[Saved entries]

>>

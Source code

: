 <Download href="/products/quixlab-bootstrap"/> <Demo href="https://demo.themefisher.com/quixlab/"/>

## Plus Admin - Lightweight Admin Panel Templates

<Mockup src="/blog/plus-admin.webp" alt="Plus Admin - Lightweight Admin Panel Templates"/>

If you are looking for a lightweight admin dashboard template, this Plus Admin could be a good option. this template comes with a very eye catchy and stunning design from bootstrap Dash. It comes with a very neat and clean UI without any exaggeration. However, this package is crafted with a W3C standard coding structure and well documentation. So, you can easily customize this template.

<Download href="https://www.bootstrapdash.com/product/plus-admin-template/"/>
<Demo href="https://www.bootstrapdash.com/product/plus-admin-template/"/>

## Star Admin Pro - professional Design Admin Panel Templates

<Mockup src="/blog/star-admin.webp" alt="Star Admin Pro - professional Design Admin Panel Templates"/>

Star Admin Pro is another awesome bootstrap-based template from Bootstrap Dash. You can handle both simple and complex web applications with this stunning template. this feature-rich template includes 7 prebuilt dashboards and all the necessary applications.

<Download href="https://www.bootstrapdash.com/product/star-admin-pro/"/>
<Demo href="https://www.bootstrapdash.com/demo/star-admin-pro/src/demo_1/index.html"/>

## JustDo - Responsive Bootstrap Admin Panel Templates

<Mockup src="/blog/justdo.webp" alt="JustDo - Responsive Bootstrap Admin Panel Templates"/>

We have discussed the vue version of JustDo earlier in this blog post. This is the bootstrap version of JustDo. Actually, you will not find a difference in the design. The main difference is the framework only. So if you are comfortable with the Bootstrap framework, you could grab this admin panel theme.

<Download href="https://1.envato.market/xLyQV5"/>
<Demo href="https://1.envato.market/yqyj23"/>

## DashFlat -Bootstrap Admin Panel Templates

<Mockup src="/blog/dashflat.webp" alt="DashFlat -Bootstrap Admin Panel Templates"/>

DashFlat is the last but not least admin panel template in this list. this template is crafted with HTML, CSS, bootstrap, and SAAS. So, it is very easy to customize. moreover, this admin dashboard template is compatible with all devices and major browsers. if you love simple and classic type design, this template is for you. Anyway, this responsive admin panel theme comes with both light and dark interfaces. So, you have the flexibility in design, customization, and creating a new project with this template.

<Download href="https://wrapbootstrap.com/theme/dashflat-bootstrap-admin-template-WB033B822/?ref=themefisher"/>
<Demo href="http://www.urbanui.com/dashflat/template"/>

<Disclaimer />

<<

Task prompt | For each line above that contains the word "Download", copy that line.

Exercise answer |
: <Download href="/products/quixlab-bootstrap"/> <Demo href="https://demo.themefisher.com/quixlab/"/>
<Download href="https://www.bootstrapdash.com/product/plus-admin-template/"/>
<Download href="https://www.bootstrapdash.com/product/star-admin-pro/"/>
<Download href="https://1.envato.market/xLyQV5"/>
<Download href="https://wrapbootstrap.com/theme/dashflat-bootstrap-admin-template-WB033B822/?ref=themefisher"/>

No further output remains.